Tamanho e Participação do Mercado de Guerra Eletrônica Aerotransportada

Mercado de Guerra Eletrônica Aerotransportada (2026 - 2031)
Imagem © Mordor Intelligence. O reuso requer atribuição conforme CC BY 4.0.

Análise do Mercado de Guerra Eletrônica Aerotransportada pela Mordor Intelligence

O tamanho do mercado de guerra eletrônica aerotransportada deverá crescer de 5,69 bilhões de USD em 2025 para 6,12 bilhões de USD em 2026, com previsão de atingir 8,79 bilhões de USD até 2031, a um CAGR de 7,52% no período de 2026 a 2031. Essa expansão reflete a prioridade que as forças militares atribuem ao domínio do espectro eletromagnético à medida que sistemas avançados de mísseis superfície-ar (SAM) multibanda proliferam e o bloqueio cognitivo torna-se indispensável. Aprovações orçamentárias recentes, como a reserva de 5 bilhões de USD pelos EUA para programas de guerra eletrônica (GE) em 2024, reforçaram a demanda por suítes de GE aerotransportada de próxima geração. A América do Norte capturou 45,21% da participação do mercado de guerra eletrônica aerotransportada em 2024, mas a Ásia-Pacífico está crescendo mais rapidamente à medida que China, Japão e Austrália adquirem capacidades sofisticadas de GE. As plataformas continuam dominadas por aeronaves tripuladas, mas os sistemas não tripulados estão superando em crescimento porque cargas úteis ultraleves agora se encaixam em drones do Grupo 1 a 3 sem comprometer a autonomia.

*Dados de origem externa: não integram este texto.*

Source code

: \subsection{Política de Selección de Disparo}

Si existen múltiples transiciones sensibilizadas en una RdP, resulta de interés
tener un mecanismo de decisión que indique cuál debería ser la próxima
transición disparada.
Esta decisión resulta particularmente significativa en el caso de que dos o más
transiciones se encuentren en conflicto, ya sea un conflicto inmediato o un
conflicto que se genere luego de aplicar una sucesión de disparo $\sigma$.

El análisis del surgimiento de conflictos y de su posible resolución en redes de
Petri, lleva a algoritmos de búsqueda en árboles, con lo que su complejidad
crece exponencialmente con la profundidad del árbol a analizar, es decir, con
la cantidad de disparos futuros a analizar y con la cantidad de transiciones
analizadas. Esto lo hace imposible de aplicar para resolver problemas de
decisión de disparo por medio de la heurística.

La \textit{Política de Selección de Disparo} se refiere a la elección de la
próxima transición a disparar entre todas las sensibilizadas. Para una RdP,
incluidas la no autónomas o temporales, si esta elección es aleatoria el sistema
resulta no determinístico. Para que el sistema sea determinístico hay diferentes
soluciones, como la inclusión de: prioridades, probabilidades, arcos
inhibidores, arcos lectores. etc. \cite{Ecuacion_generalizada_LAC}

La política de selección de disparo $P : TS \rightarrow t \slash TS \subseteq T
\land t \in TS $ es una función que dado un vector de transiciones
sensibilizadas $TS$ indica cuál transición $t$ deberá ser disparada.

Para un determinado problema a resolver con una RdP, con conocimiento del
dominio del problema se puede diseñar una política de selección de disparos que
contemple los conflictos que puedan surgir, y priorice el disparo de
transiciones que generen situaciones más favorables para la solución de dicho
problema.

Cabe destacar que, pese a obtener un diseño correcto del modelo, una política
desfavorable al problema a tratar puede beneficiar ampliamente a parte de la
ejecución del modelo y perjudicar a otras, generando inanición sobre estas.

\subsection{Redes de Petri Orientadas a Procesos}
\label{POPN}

A consolidação continua: a aquisição da Kirintec pela BAE Systems e os investimentos da RTX em receptores habilitados por IA/AM ilustram como as principais empresas expandem portfólios enquanto asseguram propriedade intelectual.[1]BAE Systems, BAE Systems Adquire a Kirintec, militaryembedded.com

Principais Conclusões do Relatório

  • Por capacidade, os ataques eletrônicos representaram 47,63% da participação do mercado de guerra eletrônica aerotransportada em 2025; o suporte eletrônico tem previsão de expansão a um CAGR de 9,72% até 2031.
  • Por plataforma, as aeronaves tripuladas detinham 73,92% do tamanho do mercado de guerra eletrônica aerotransportada em 2025; as aeronaves não tripuladas têm projeção de crescimento a um CAGR de 11,08% até 2031.
  • Por banda de frequência, as bandas UHF/L/S representaram 40,74% do tamanho do mercado de guerra eletrônica aerotransportada em 2025; as bandas Ku/Ka têm previsão de crescimento a um CAGR de 9,31% até 2031.
  • Por arquitetura, as soluções montadas em pod representaram 57,12% da receita em 2025; as soluções de carga útil/pod para VANTs têm previsão de crescimento a um CAGR de 11,22% até 2031.
  • Por geografia, a América do Norte comandou 44,78% da participação do mercado de guerra eletrônica aerotransportada em 2025, enquanto a Ásia-Pacífico tem previsão de crescimento a um CAGR de 9,58% até 2031.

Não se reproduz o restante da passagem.